В книге Шаховской «Отражения», изданной в 1975 году, когда начинался цветаевский «бум», есть несколько выразительных зарисовок, которые придают особую убедительность этому выводу. «Вижу Марину Цветаеву в ее нищенской квартире в предместье Парижа, Ванв, — пишет Шаховская. — Стоим на кухне. Марина Цветаева почему-то варит яйца в маленькой кастрюльке и говорит мне о Райнер Марии Рильке… Помню… эти самые высоты, на которые она меня влекла с такой неудержимой силой, не зная, что следовать за ней я не могла. И обыденность, конечно, сразу отомстила за презренье к ней: вода в кастрюлечке выкипела до дна, яйца не сварились, а спеклись и лопнули, алюминий же прогорел…»
Такое же ощущение неустроенности и крайней житейской бедности оставляла Цветаева, появляясь на эстраде. Выступления были одним из основных способов что-то заработать, чтобы поспеть к сроку с платой хозяевам квартиры, приобрести самое нужное детям, погасить счет из санатория, где лечился часто хворавший муж. Или — непозволительная роскошь — чтобы купить книгу, о которой мечталось годами. Роман норвежки Сигрид Унсет, восхищавшей Цветаеву умением сказать о самом главном, не оглядываясь на литературные условности. Греческие мифы, понадобившиеся для работы над драмой «Федра». С детства ее пленившую немецкую сказку «Ундина» в обработке романтика Фридриха де Ламотт-Фуке. Вместо этого издания пришлось доставать ванночку для заболевшего Мура.
Шаховская вспоминает вечера Цветаевой, на которые приходили только ее истинные ценители. «Она в скромном, затрапезном платье, с жидковатой челкой на лбу, волосы неопределенного цвета, блондинистые, пепельные с проседью, бледное лицо, слегка желтоватое. Серебряные браслеты и перстни на рабочих руках. Глаза… смотрят вперед, как глаза ночной птицы, ослепленной светом… Читает свои стихи громко, скандируя слова, подчеркивая ударенья, как бы бросая вызов кому-то и нисколько не заботясь о том впечатлении, которое она производит. Я не встречала никого из выступавших перед публикой, более свободного от желания понравиться».

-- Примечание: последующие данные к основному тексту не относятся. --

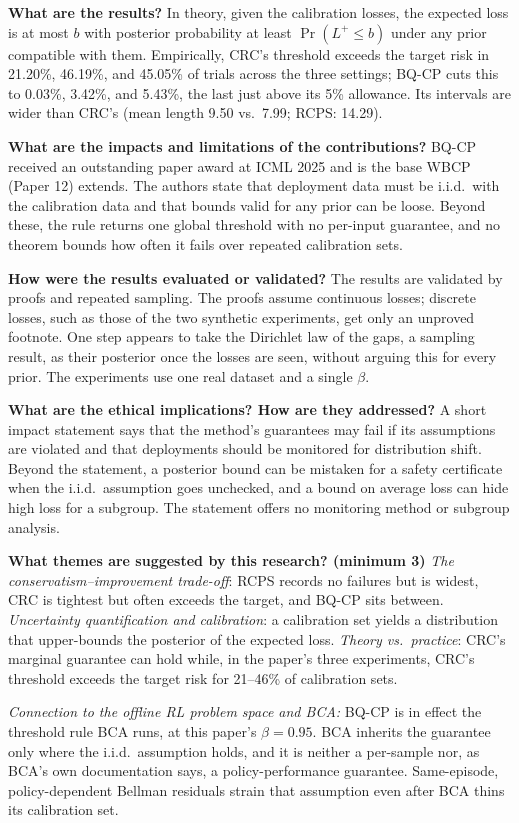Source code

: \documentclass[11pt]{article}
\newcommand{\q}[2]{\item \textbf{#1} #2}
\newcommand{\tiein}[1]{\par\smallskip\noindent\emph{Connection to the offline RL problem space and BCA:} #1\par\medskip}
\begin{document}
\begin{qna}
\q{What are the results?}
In theory, given the calibration losses, the expected loss is at most $b$ with posterior probability at least $\Pr(L^+ \le b)$ under any prior compatible with them. Empirically, CRC's threshold exceeds the target risk in 21.20\%, 46.19\%, and 45.05\% of trials across the three settings; BQ-CP cuts this to 0.03\%, 3.42\%, and 5.43\%, the last just above its 5\% allowance. Its intervals are wider than CRC's (mean length 9.50 vs.\ 7.99; RCPS: 14.29).

\q{What are the impacts and limitations of the contributions?}
BQ-CP received an outstanding paper award at ICML 2025 and is the base WBCP (Paper 12) extends. The authors state that deployment data must be i.i.d.\ with the calibration data and that bounds valid for any prior can be loose. Beyond these, the rule returns one global threshold with no per-input guarantee, and no theorem bounds how often it fails over repeated calibration sets.

\q{How were the results evaluated or validated?}
The results are validated by proofs and repeated sampling. The proofs assume continuous losses; discrete losses, such as those of the two synthetic experiments, get only an unproved footnote. One step appears to take the Dirichlet law of the gaps, a sampling result, as their posterior once the losses are seen, without arguing this for every prior. The experiments use one real dataset and a single $\beta$.

\q{What are the ethical implications? How are they addressed?}
A short impact statement says that the method's guarantees may fail if its assumptions are violated and that deployments should be monitored for distribution shift. Beyond the statement, a posterior bound can be mistaken for a safety certificate when the i.i.d.\ assumption goes unchecked, and a bound on average loss can hide high loss for a subgroup. The statement offers no monitoring method or subgroup analysis.

\q{What themes are suggested by this research? (minimum 3)}
\emph{The conservatism--improvement trade-off}: RCPS records no failures but is widest, CRC is tightest but often exceeds the target, and BQ-CP sits between. \emph{Uncertainty quantification and calibration}: a calibration set yields a distribution that upper-bounds the posterior of the expected loss. \emph{Theory vs.\ practice}: CRC's marginal guarantee can hold while, in the paper's three experiments, CRC's threshold exceeds the target risk for 21--46\% of calibration sets.

\end{qna}
\tiein{BQ-CP is in effect the threshold rule BCA runs, at this paper's $\beta = 0.95$. BCA inherits the guarantee only where the i.i.d.\ assumption holds, and it is neither a per-sample nor, as BCA's own documentation says, a policy-performance guarantee. Same-episode, policy-dependent Bellman residuals strain that assumption even after BCA thins its calibration set.}
\end{document}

Платья перешивались из старья, которое присылали знакомые. А руки давно загрубели от сковородок, утюгов, помойных ведер. Шаховской она пишет летом 1936-го: «Все — моими руками! Я — целые дни стираю и штопаю — но это во мне немецкая механика долга, а душа — свободна и ни о чем этом не знает: еще не пришила ни одной пуговицы!» Быт порабощал, но ему не подчинялось Бытие.